I followed the instructions in this website http://websitesetupguide.com/basic/start.htm#head.  I didn’t use FatCow; I used GoDaddy.  I had free hosting credits on GoDaddy, so I used them.

The instructions suggests to use the askimet plugin.  The instructions says its free.  It is free.  It’s just when you register for the plugin, askimet will prompt you for credit card information.  If you don’t want to pay a donation for the plugin, move the slider to the left to zero.  This will make the credit card fields disappear.  Otherwise, you going to pay I think $36 every year.

You might get some registered users with strange usernames and email addresses.  I received email notifications of these registered users.  I built the blog on a Saturday night and I received the registered users the morning after.  To disable registration (you don’t need to register to leave a comment), go to Settings->General and in the Membership field uncheck Anyone can register.  If you have registered users, don’t forget to delete them.  I am not sure of the motive behind the registered users.  Maybe they are trying to hack the  blog hoping to get administrative access to the blog.

If you want remove the link to user registration, go to Appearance->Widgets.  In the Main Widget Area on the right side of the screen, drag the Meta box to left side the screen.  This should remove the Meta column, which contains the registration link, from the bottom of your blog.

If you want to know the difference between pages and posts, check out this link http://www.wpbeginner.com/beginners-guide/what-is-the-difference-between-posts-vs-pages-in-wordpress/.
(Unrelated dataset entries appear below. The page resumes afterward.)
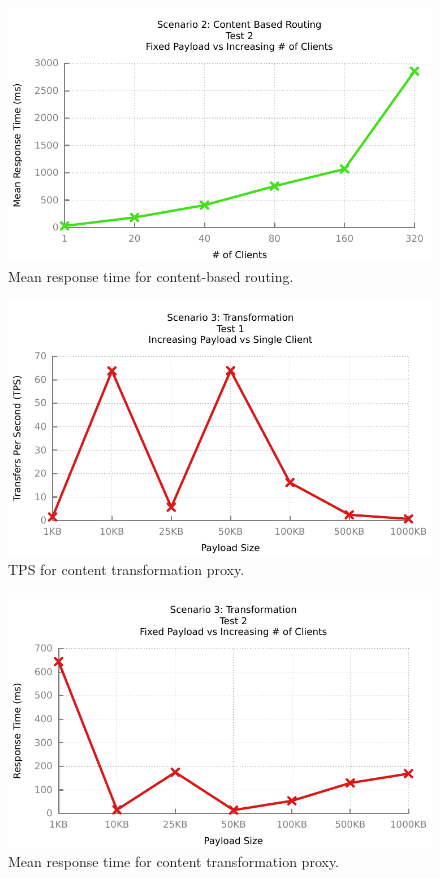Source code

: \begin{figure}
	\centerline{\includegraphics{img/mediation_fp_iu_resp}}
	\caption{Mean response time for content-based routing.}
	\label{fig:mediation-2-2}
\end{figure}

\begin{figure}
	\centerline{\includegraphics{img/transform_fu_ip_tps}}
	\caption{TPS for content transformation proxy.}
	\label{fig:transform-1-1}
\end{figure}

\begin{figure}
	\centerline{\includegraphics{img/transform_fu_ip_resp}}
	\caption{Mean response time for content transformation proxy.}
	\label{fig:transform-1-2}
\end{figure}

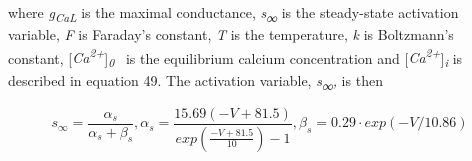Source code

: \documentclass[12pt]{article}
\begin{document}
where \textit{g}\textit{\textsubscript{CaL}} is the maximal conductance, \textit{s}\textsf{\textit{\textsubscript{∞}}}
is the steady-state activation variable, \textit{F} is Faraday’s constant, \textit{T} is the temperature, \textit{k} is
Boltzmann’s constant, [\textit{Ca\textsuperscript{2+}}]\textit{\textsubscript{0}} \ is the
equilibrium calcium concentration and [\textit{Ca}\textit{\textsuperscript{2+}}]\textit{\textsubscript{i}} is
described in equation 49. The activation variable, \textit{s}\textsf{\textit{\textsubscript{∞}}}\textit{,} is then


\begin{equation}
s_{\infty }=\frac{\alpha_s}{\alpha_s+\beta_s} ,  \alpha_s=\frac{15.69(-V+81.5)}{exp(\frac{-V+81.5}{10})-1} ,  
\beta_s=0.29\cdot exp(-V/10.86)
\end{equation}
\end{document}
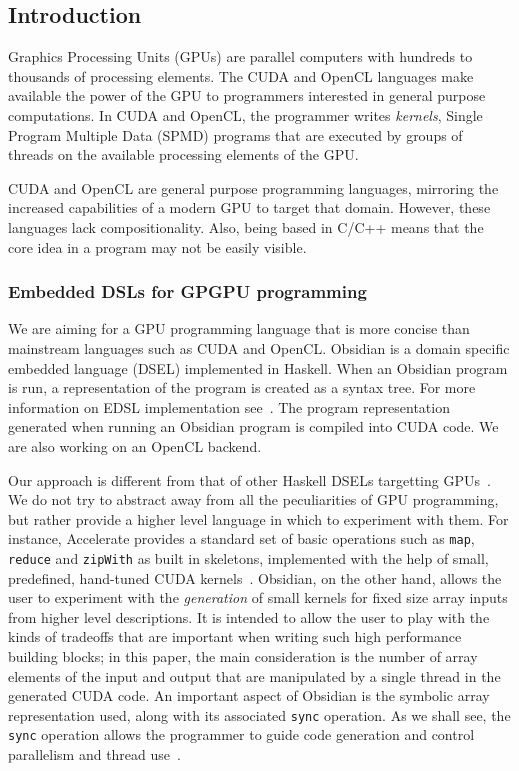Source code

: 

\subsection{Introduction} 

%


Graphics Processing Units (GPUs) are parallel computers with hundreds 
to thousands of processing elements. The CUDA and OpenCL languages  
make available the power of the GPU to programmers interested in general 
purpose computations. In CUDA and OpenCL, the programmer writes {\em kernels}, 
Single Program Multiple Data (SPMD) programs that are executed by groups 
of threads on the available processing elements of the GPU.  

CUDA and OpenCL are general purpose programming languages, mirroring the 
increased capabilities of a modern GPU to target that domain. However, these 
languages lack compositionality. 
Also, being based in C/C++ means that the core idea in a program may
not be easily visible.  

\subsubsection{Embedded DSLs for GPGPU programming} 
We are aiming for a GPU programming language that is more
concise than mainstream
languages such as CUDA and OpenCL. 
Obsidian is a
domain specific embedded language (DSEL) implemented in Haskell.
When an Obsidian program is run, a representation of the program is created 
as a syntax tree. For more information on EDSL implementation see~.
The program representation generated when running an Obsidian program 
is compiled into CUDA code. We are also working on an OpenCL backend.

Our approach is different from that of other Haskell DSELs targetting
GPUs~. 
We do not try to abstract away from 
all the peculiarities of GPU programming, but rather provide a higher 
level language in which to experiment with them.
For instance,
Accelerate provides a standard set of basic operations such as 
{\tt map}, {\tt reduce} and {\tt zipWith} as built in skeletons, implemented
with the help of small, predefined, hand-tuned CUDA kernels~. 
Obsidian, on the other hand, allows the user to experiment with the
{\em generation} of small kernels for fixed size array inputs
from higher level descriptions.
It is intended to allow the user to play with the kinds of tradeoffs that are important
when writing such high performance building blocks; in this paper, the main consideration
is the number of array elements of the input and output that are manipulated
by a single thread in the generated CUDA code.
An important aspect of Obsidian is the symbolic array representation used, along
with its associated {\tt sync} operation. As we shall see, the {\tt sync} operation
allows the programmer to guide code generation and control parallelism and thread
use~.




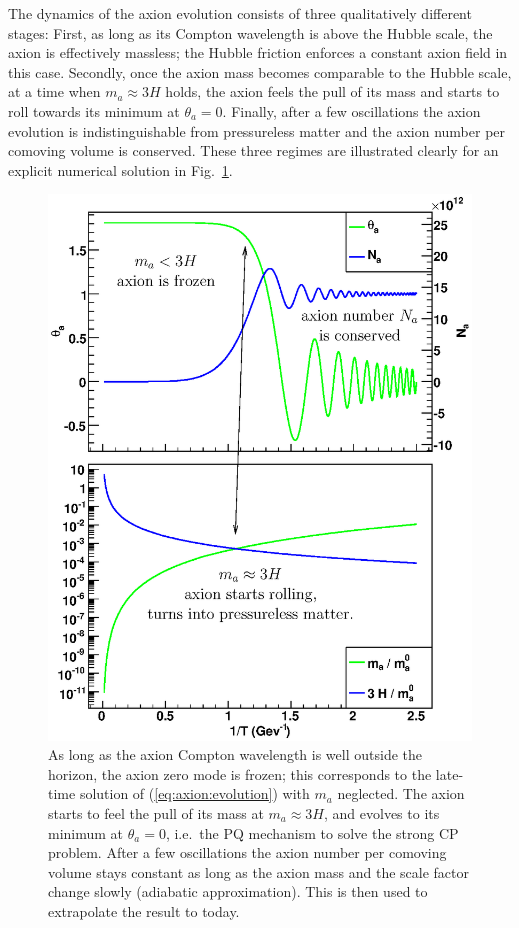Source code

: \documentclass[preprint,nofootinbib]{revtex4}
\newcommand{\reffig}[1]{Fig.~\ref{#1}}
\begin{document}
The dynamics of the axion evolution consists of three qualitatively different stages: First, as long as its Compton wavelength is above the Hubble scale, the axion is effectively massless; the Hubble friction enforces a constant axion field in this case. Secondly, once the axion mass becomes comparable to the Hubble scale, at a time when $m_a \approx 3H$ holds, the axion feels the pull of its mass and starts to roll towards its minimum at $\theta_a=0$. Finally, after a few oscillations the axion evolution is indistinguishable from pressureless matter and the axion number per comoving volume is conserved. These three regimes are illustrated clearly for an explicit numerical solution in \reffig{fig:dynamics}. 

\begin{figure}[tbp]
\begin{center}
 \includegraphics[width=\figwidth,clip=true,trim=0mm 0mm 15mm 10mm]{dynamics.eps}
\end{center}
\caption{As long as the axion Compton wavelength is well outside the horizon, the axion zero mode is frozen; this corresponds to the late-time solution of (\ref{eq:axion:evolution}) with $m_a$ neglected. The axion starts to feel the pull of its mass at $m_a \approx 3H$, and evolves to its minimum at $\theta_a=0$, i.e.\ the PQ mechanism to solve the strong CP problem. After a few oscillations the axion number per comoving volume stays constant as long as the axion mass and the scale factor change slowly (adiabatic approximation). This is then used to extrapolate the result to today.}\label{fig:dynamics}
\end{figure}
\end{document}
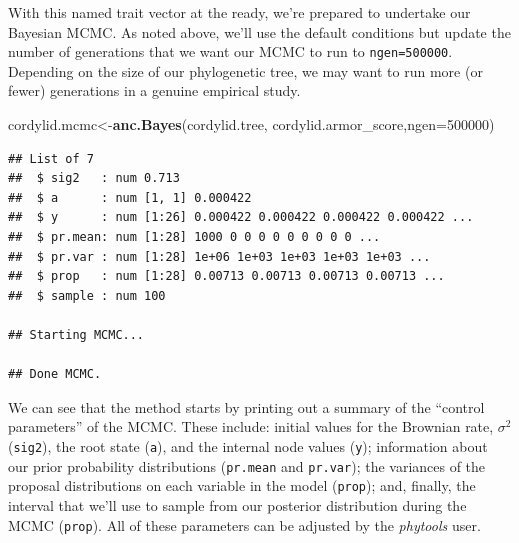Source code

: \documentclass[fleqn,10pt,lineno]{wlpeerj} %
\newenvironment{Shaded}{\begin{snugshade}}{\end{snugshade}}
\newcommand{\AttributeTok}[1]{\textcolor[rgb]{0.13,0.29,0.53}{#1}}
\newcommand{\DecValTok}[1]{\textcolor[rgb]{0.00,0.00,0.81}{#1}}
\newcommand{\FunctionTok}[1]{\textcolor[rgb]{0.13,0.29,0.53}{\textbf{#1}}}
\newcommand{\NormalTok}[1]{#1}
\newcommand{\OtherTok}[1]{\textcolor[rgb]{0.56,0.35,0.01}{#1}}
\newcommand{\SpecialCharTok}[1]{\textcolor[rgb]{0.81,0.36,0.00}{\textbf{#1}}}
\begin{document}
\begin{Shaded}
\end{Shaded}

With this named trait vector at the ready, we're prepared to undertake our Bayesian MCMC. As noted above, we'll use the default conditions but update the number of generations that we want our MCMC to run to \texttt{ngen=500000}. Depending on the size of our phylogenetic tree, we may want to run more (or fewer) generations in a genuine empirical study.

\begin{Shaded}
\begin{Highlighting}[]
\NormalTok{cordylid.mcmc}\OtherTok{\textless{}{-}}\FunctionTok{anc.Bayes}\NormalTok{(cordylid.tree,}
\NormalTok{  cordylid.armor\_score,}\AttributeTok{ngen=}\DecValTok{500000}\NormalTok{)}
\end{Highlighting}
\end{Shaded}

\begin{verbatim}
## List of 7
##  $ sig2   : num 0.713
##  $ a      : num [1, 1] 0.000422
##  $ y      : num [1:26] 0.000422 0.000422 0.000422 0.000422 ...
##  $ pr.mean: num [1:28] 1000 0 0 0 0 0 0 0 0 0 ...
##  $ pr.var : num [1:28] 1e+06 1e+03 1e+03 1e+03 1e+03 ...
##  $ prop   : num [1:28] 0.00713 0.00713 0.00713 0.00713 ...
##  $ sample : num 100

## Starting MCMC...

## Done MCMC.
\end{verbatim}

We can see that the method starts by printing out a summary of the ``control parameters'' of the MCMC. These include: initial values for the Brownian rate, \(\sigma^{2}\) (\texttt{sig2}), the root state (\texttt{a}), and the internal node values (\texttt{y}); information about our prior probability distributions (\texttt{pr.mean} and \texttt{pr.var}); the variances of the proposal distributions on each variable in the model (\texttt{prop}); and, finally, the interval that we'll use to sample from our posterior distribution during the MCMC (\texttt{prop}). All of these parameters can be adjusted by the \emph{phytools} user.
\end{document}
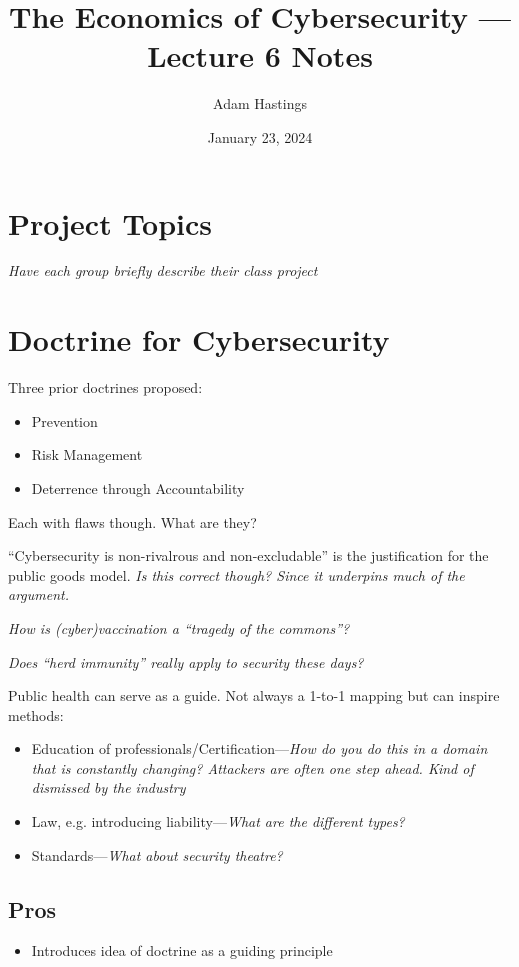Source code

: \documentclass[11pt]{article}
\title{The Economics of Cybersecurity --- Lecture 6 Notes}
\date{January 23, 2024}
\author{Adam Hastings}
\begin{document}
\maketitle

\section*{Project Topics}

\textit{Have each group briefly describe their class project}

\section*{Doctrine for Cybersecurity}

Three prior doctrines proposed:
\begin{itemize}
    \item Prevention
    \item Risk Management 
    \item Deterrence through Accountability
\end{itemize}

Each with flaws though. What are they?

``Cybersecurity is non-rivalrous and non-excludable'' is the justification for the public goods model. {\it Is this correct though? Since it underpins much of the argument.}

{\it How is (cyber)vaccination a ``tragedy of the commons''?}

{\it Does ``herd immunity'' really apply to security these days?}

Public health can serve as a guide. Not always a 1-to-1 mapping but can inspire methods:
\begin{itemize}
    \item Education of professionals/Certification---{\it How do you do this in a domain that is constantly changing? Attackers are often one step ahead. Kind of dismissed by the industry}
    \item Law, e.g. introducing liability---{\it What are the different types?}
    \item Standards---{\it What about security theatre?}
\end{itemize}


\subsection{Pros}
\begin{itemize}
    \item Introduces idea of doctrine as a guiding principle
\end{itemize}
\end{document}
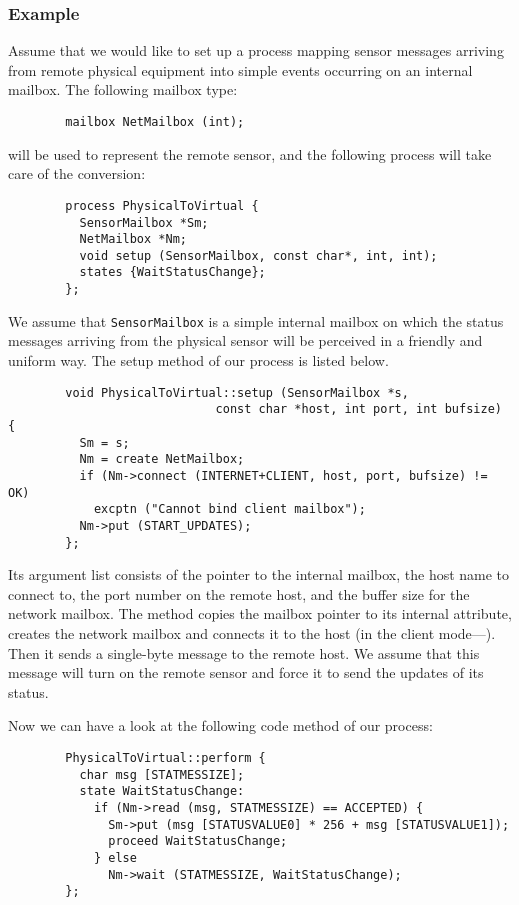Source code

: \subsubsection*{Example}

\noindent
Assume that we would like to set up a process mapping sensor messages arriving
from remote physical equipment into simple events occurring
on an internal mailbox.
The following mailbox type:
\begin{verbatim}
        mailbox NetMailbox (int);
\end{verbatim}
\noindent
will be used to represent the remote sensor, and the following process will
take care of the conversion:
\begin{verbatim}
        process PhysicalToVirtual {
          SensorMailbox *Sm;
          NetMailbox *Nm;
          void setup (SensorMailbox, const char*, int, int);
          states {WaitStatusChange};
        };
\end{verbatim}

We assume that {\tt SensorMailbox} is a simple internal mailbox on which
the status messages arriving from the physical sensor will be perceived in
a friendly and uniform way.
The setup method of our process is listed below.

\begin{verbatim}
        void PhysicalToVirtual::setup (SensorMailbox *s,
                             const char *host, int port, int bufsize) {
          Sm = s;
          Nm = create NetMailbox;
          if (Nm->connect (INTERNET+CLIENT, host, port, bufsize) != OK)
            excptn ("Cannot bind client mailbox");
          Nm->put (START_UPDATES);
        };
\end{verbatim}

\noindent
Its argument list consists of the pointer to the internal mailbox,
the host name to connect to, the port number
on the remote host, and the buffer size for the network mailbox.
The method copies the mailbox pointer to its internal attribute,
creates the network mailbox and connects it to the host (in the client
mode---).
Then it sends a single-byte message to the remote host.
We assume that this message will turn on the remote sensor and
force it to send the updates of its status.

Now we can have a look at the following code method of our process:
\begin{verbatim}
        PhysicalToVirtual::perform {
          char msg [STATMESSIZE];
          state WaitStatusChange:
            if (Nm->read (msg, STATMESSIZE) == ACCEPTED) {
              Sm->put (msg [STATUSVALUE0] * 256 + msg [STATUSVALUE1]);
              proceed WaitStatusChange;
            } else
              Nm->wait (STATMESSIZE, WaitStatusChange);
        };
\end{verbatim}

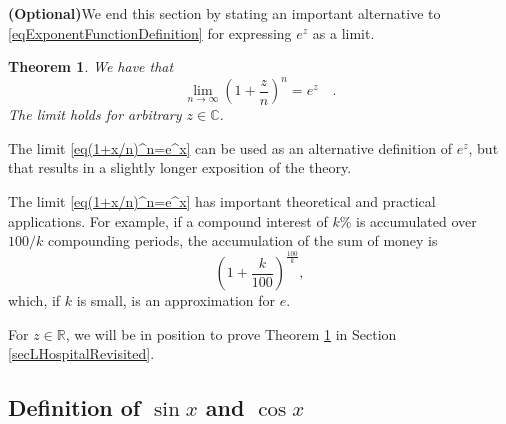 \documentclass[12pt]{book}
\newtheorem{theorem}{Theorem}[section]
\newcommand{\optionalMaterial}{\textbf{(Optional)}}
\begin{document}
\optionalMaterial We end this section by stating an important alternative to \ref{eqExponentFunctionDefinition} for expressing $e^z$ as a limit.
\begin{theorem}\label{th(1+x/n)^n=e^x}
We have that
\begin{equation}\label{eq(1+x/n)^n=e^x}
\lim_{n\to \infty} \left(1+\frac{z}n\right)^n= e^z\quad .
\end{equation}
The limit holds for arbitrary $z\in \mathbb C$.
\end{theorem}
The limit \eqref{eq(1+x/n)^n=e^x} can be used as an alternative definition of $e^{z}$, but that results in a slightly longer exposition of the theory.

The limit \eqref{eq(1+x/n)^n=e^x} has important theoretical and practical applications. For example, if a compound interest of $ k\%$ is accumulated over $100/k $ compounding periods, the accumulation of the sum of money is
\[
\left(1+\frac{k}{100}\right)^{\frac{100}{k}},
\]
which, if $k$ is small, is an approximation for $e$.

For $z\in \mathbb R$, we will be in position to prove Theorem \ref{th(1+x/n)^n=e^x} in Section \ref{secLHospitalRevisited}.
\subsection{Definition of $\sin x$ and $\cos x$}
 
\end{document}
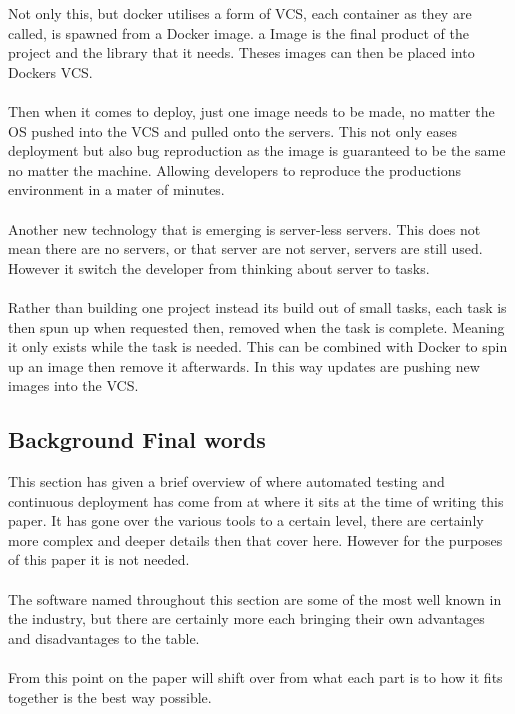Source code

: Not only this, but docker utilises a form of VCS, each container as they are called, is spawned from a Docker image. a Image is the final product of the project and the library that it needs. Theses images can then be placed into Dockers VCS.
\\\\
Then when it comes to deploy, just one image needs to be made, no matter the OS pushed into the VCS and pulled onto the servers. This not only eases deployment but also bug reproduction as the image is guaranteed to be the same no matter the machine. Allowing developers to reproduce the productions environment in a mater of minutes. 
\\\\
Another new technology that is emerging is server-less servers. This does not mean there are no servers, or that server are not server, servers are still used. However it switch the developer from thinking about server to tasks.
\\\\
Rather than building one project instead its build out of small tasks, each task is then spun up when requested then, removed when the task is complete. Meaning it only exists while the task is needed. This can be combined with Docker to spin up an image then remove it afterwards. In this way updates are pushing new images into the VCS.

\subsection{Background Final words}

This section has given a brief overview of where automated testing and continuous deployment has come from at where it sits at the time of writing this paper. It has gone over the various tools to a certain level, there are certainly more complex and deeper details then that cover here. However for the purposes of this paper it is not needed.
\\\\
The software named throughout this section are some of the most well known in the industry, but there are certainly more each bringing their own advantages and disadvantages to the table.
\\\\
From this point on the paper will shift over from what each part is to how it fits together is the best way possible.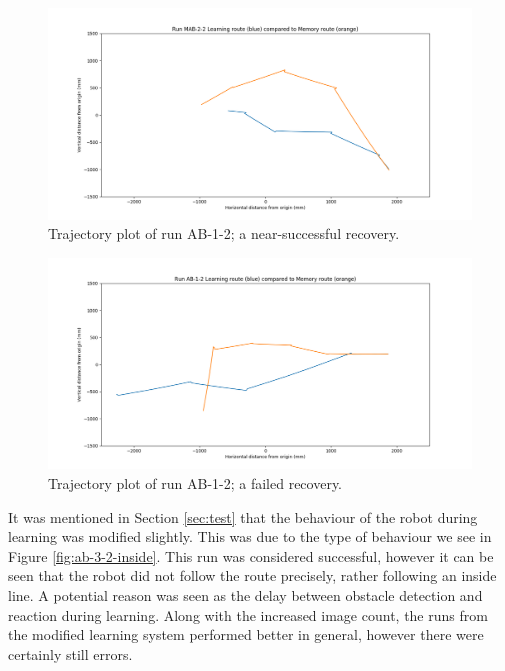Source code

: \documentclass[a4paper,12pt,twoside,openright]{article}
\begin{document}
\begin{figure}
 \centering
  \includegraphics[width=\textwidth]{MAB-2-2}
  \caption{
    \label{fig:mab-2-2-succ} Trajectory plot of run AB-1-2; a near-successful recovery.
  }
\end{figure}


\begin{figure}
 \centering
  \includegraphics[width=\textwidth]{AB-1-2}
  \caption{
    \label{fig:ab-1-2-fail} Trajectory plot of run AB-1-2; a failed recovery.
  }
\end{figure}

It was mentioned in Section \ref{sec:test} that the behaviour of the robot during learning was modified slightly. This
was due to the type of behaviour we see in Figure \ref{fig:ab-3-2-inside}. This run was considered successful, however it can be seen
that the robot did not follow the route precisely, rather following an inside line. A potential reason was seen as the
delay between obstacle detection and reaction during learning. Along with the increased image count, the runs from
the modified learning system performed better in general, however there were certainly still errors.
\newline
\end{document}
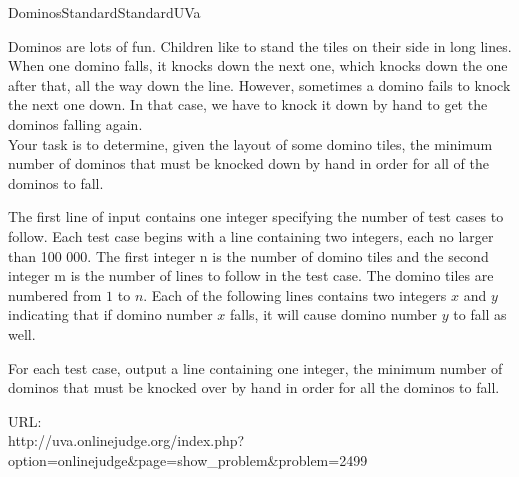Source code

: \begin{problema}{Dominos}{Standard}{Standard}{UVa}

Dominos are lots of fun. Children like to stand the tiles on their side in long lines. When one domino falls, it knocks down the next one, which knocks down the one after that, all the way down the line. However, sometimes a domino fails to knock the next one down. In that case, we have to knock it down by hand to get the dominos falling again. \\

Your task is to determine, given the layout of some domino tiles, the minimum number of dominos that must be knocked down by hand in order for all of the dominos to fall. \\



\InputFile

The first line of input contains one integer specifying the number of test cases to follow. Each test case begins with a line containing two integers, each no larger than 100 000. The first integer n is the number of domino tiles and the second integer m is the number of lines to follow in the test case. The domino tiles are numbered from $1$ to $n$. Each of the following lines contains two integers $x$ and $y$ indicating that if domino number $x$ falls, it will cause domino number $y$ to fall as well. \\


\OutputFile

For each test case, output a line containing one integer, the minimum number of dominos that must be knocked over by hand in order for all the dominos to fall.  \\


\Example




URL:\\ 
http://uva.onlinejudge.org/index.php? \\
option=onlinejudge\&page=show\_problem\&problem=2499

\end{problema}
If you want your blog to be searchable in the search engines, install the Google XML Sitemaps plugin.  This will create a sitemap and submit it to Bing and Google.  I think when you submit to Bing, the submission also goes to Yahoo.
An alternative is the WordPress SEO plugin.  Off the bat, it recommended me to switch the permalink setting to post name.  This plugin seems more geared for SEO than the Google XML Sitemaps.  The SEO plugin is more advanced while the Google XML is more simpler.  If you do install this plugin, go to SEO->XML Sitemaps and check Disable author/user sitemap.  This prevent hackers from guessing your username.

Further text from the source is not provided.